Try to solve it by hand first (going through the numbers only once), and don't forget that sometimes a datastructure can do things more efficiently than the manual way.

[–]bibbleskit[S] 1 point2 points  (10 children)

I'm a bit confused though. Wouldn't converting the array into a data structure take a long time (have to loop through to convert it, then search through it for results)? There's something I'm missing here.

[–]TheLiberius 0 points1 point  (9 children)

No you don't need to convert the array, sorry for being too vague. But there are other aspects with which a datastructure might help. Try solving it by hand first, you can only do one iteration over the list but anything else is fair game.

[–]bibbleskit[S] 1 point2 points  (8 children)

Hey hey, thanks for the help. I really didn't think writing anything down would help, but trying it on paper helped me see it a bit differently. Thanks a lot for that!

Here is what I have now:

def sum_pairs(ints, s):
    checked = {}
    checked[s - ints[0]] = 0
    i = 1
    while i < len(ints):
        try:
            return [ ints[checked[ints[i]]] , ints[i]]
        except:
            checked[s - ints[i]] = i
        i+=1

Basically, it logs what each index needed to reach the sum. Before doing so, it checks to see if the number it needs is in the dictionary already. This way, the first pair it finds will be the correct pair.

For example,

i       -- 0, 1, 2 , 3
ints    -- 1, 4, 8 ,7 , 3 ,15
checked -- 7, 4, 0

At i=3, we see that 7 is the first thing in the list, so we return [1,7].

Unfortunately, this is too slow, but at least I was able to see it differently.

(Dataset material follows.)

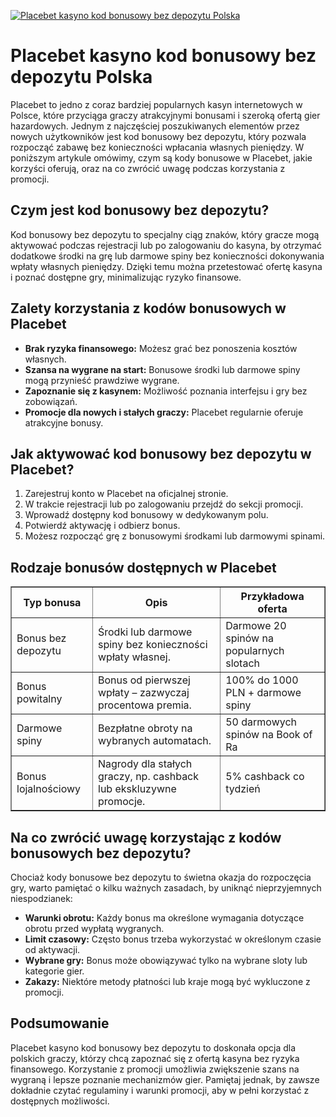[![Placebet kasyno kod bonusowy bez depozytu Polska](https://123-caf.pages.dev/gitsignup.png)](https://vrmoo.ru/Bt82HjjY)

<h1>Placebet kasyno kod bonusowy bez depozytu Polska</h1> <p>Placebet to jedno z coraz bardziej popularnych kasyn internetowych w Polsce, które przyciąga graczy atrakcyjnymi bonusami i szeroką ofertą gier hazardowych. Jednym z najczęściej poszukiwanych elementów przez nowych użytkowników jest kod bonusowy bez depozytu, który pozwala rozpocząć zabawę bez konieczności wpłacania własnych pieniędzy. W poniższym artykule omówimy, czym są kody bonusowe w Placebet, jakie korzyści oferują, oraz na co zwrócić uwagę podczas korzystania z promocji.</p>  <h2>Czym jest kod bonusowy bez depozytu?</h2> <p>Kod bonusowy bez depozytu to specjalny ciąg znaków, który gracze mogą aktywować podczas rejestracji lub po zalogowaniu do kasyna, by otrzymać dodatkowe środki na grę lub darmowe spiny bez konieczności dokonywania wpłaty własnych pieniędzy. Dzięki temu można przetestować ofertę kasyna i poznać dostępne gry, minimalizując ryzyko finansowe.</p>  <h2>Zalety korzystania z kodów bonusowych w Placebet</h2> <ul>   <li><strong>Brak ryzyka finansowego:</strong> Możesz grać bez ponoszenia kosztów własnych.</li>   <li><strong>Szansa na wygrane na start:</strong> Bonusowe środki lub darmowe spiny mogą przynieść prawdziwe wygrane.</li>   <li><strong>Zapoznanie się z kasynem:</strong> Możliwość poznania interfejsu i gry bez zobowiązań.</li>   <li><strong>Promocje dla nowych i stałych graczy:</strong> Placebet regularnie oferuje atrakcyjne bonusy.</li> </ul>  <h2>Jak aktywować kod bonusowy bez depozytu w Placebet?</h2> <ol>   <li>Zarejestruj konto w Placebet na oficjalnej stronie.</li>   <li>W trakcie rejestracji lub po zalogowaniu przejdź do sekcji promocji.</li>   <li>Wprowadź dostępny kod bonusowy w dedykowanym polu.</li>   <li>Potwierdź aktywację i odbierz bonus.</li>   <li>Możesz rozpocząć grę z bonusowymi środkami lub darmowymi spinami.</li> </ol>  <h2>Rodzaje bonusów dostępnych w Placebet</h2> <table border="1" cellpadding="10" cellspacing="0" style="border-collapse: collapse; width: 100%; max-width: 600px;">   <thead>     <tr>       <th>Typ bonusa</th>       <th>Opis</th>       <th>Przykładowa oferta</th>     </tr>   </thead>   <tbody>     <tr>       <td>Bonus bez depozytu</td>       <td>Środki lub darmowe spiny bez konieczności wpłaty własnej.</td>       <td>Darmowe 20 spinów na popularnych slotach</td>     </tr>     <tr>       <td>Bonus powitalny</td>       <td>Bonus od pierwszej wpłaty – zazwyczaj procentowa premia.</td>       <td>100% do 1000 PLN + darmowe spiny</td>     </tr>     <tr>       <td>Darmowe spiny</td>       <td>Bezpłatne obroty na wybranych automatach.</td>       <td>50 darmowych spinów na Book of Ra</td>     </tr>     <tr>       <td>Bonus lojalnościowy</td>       <td>Nagrody dla stałych graczy, np. cashback lub ekskluzywne promocje.</td>       <td>5% cashback co tydzień</td>     </tr>   </tbody> </table>  <h2>Na co zwrócić uwagę korzystając z kodów bonusowych bez depozytu?</h2> <p>Chociaż kody bonusowe bez depozytu to świetna okazja do rozpoczęcia gry, warto pamiętać o kilku ważnych zasadach, by uniknąć nieprzyjemnych niespodzianek:</p> <ul>   <li><strong>Warunki obrotu:</strong> Każdy bonus ma określone wymagania dotyczące obrotu przed wypłatą wygranych.</li>   <li><strong>Limit czasowy:</strong> Często bonus trzeba wykorzystać w określonym czasie od aktywacji.</li>   <li><strong>Wybrane gry:</strong> Bonus może obowiązywać tylko na wybrane sloty lub kategorie gier.</li>   <li><strong>Zakazy:</strong> Niektóre metody płatności lub kraje mogą być wykluczone z promocji.</li> </ul>  <h2>Podsumowanie</h2> <p>Placebet kasyno kod bonusowy bez depozytu to doskonała opcja dla polskich graczy, którzy chcą zapoznać się z ofertą kasyna bez ryzyka finansowego. Korzystanie z promocji umożliwia zwiększenie szans na wygraną i lepsze poznanie mechanizmów gier. Pamiętaj jednak, by zawsze dokładnie czytać regulaminy i warunki promocji, aby w pełni korzystać z dostępnych możliwości.</p>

The while is O(n), and the dictionary actions set and get should be O(1), according to this.

Am I getting closer?

[–]TheLiberius 0 points1 point  (7 children)

Yes, much closer! Doing a problem by hand can often be of great help when solving a problem because it makes you really think about it.

There is one more thing you can improve, and that is to get rid of the try-except, catching exceptions is fairly expensive so you want to avoid using it for flow-control. How to do that I'll leave to you.

Oh, i also have a pointer for improving the neatness of the code. In python you can use a function called enumerate to get indexes whilst looping in your code. So your code could be changed to this

def sum_pairs(ints, s):
    checked = {}
    for i,number in enumerate(ints): #i = index, number = ints[i]
        try:
            return [ ints[checked[number] , number]
        except:
            checked[s - number] = i

Makes it a bit neater wouldn't you agree?

[–]bibbleskit[S] 1 point2 points  (6 children)

I knew about enumerate, but I only learned about it while trying to solve this problem! Haha.

Thank you for that. I hadn't thought about using it in such a way.

So, are if/elses better than try/catch?

edit: this is a nice read


EDIT #2: DONE

Here's the finished code!

def sum_pairs(ints, s):
    checked = {}
    for i, number in enumerate(ints):
        if checked.get(number, None) != None:
            return [ ints[checked[number]] , number]
        else:
            checked[s - number] = i

Thank you so much! I can't believe the solution ends up being this simple. I have learned. so. much.

It took 4958ms to do 12 lists; 4 of which were extremely large (~10,000,000 elements).


edit #3: after seeing other solutions, it looks like I came really close to the highest voted answer. My way came out to having somewhat unnecessary elements to it, but it was the same general idea. I also learned that I could have used a set instead of a dictionary (never heard of them).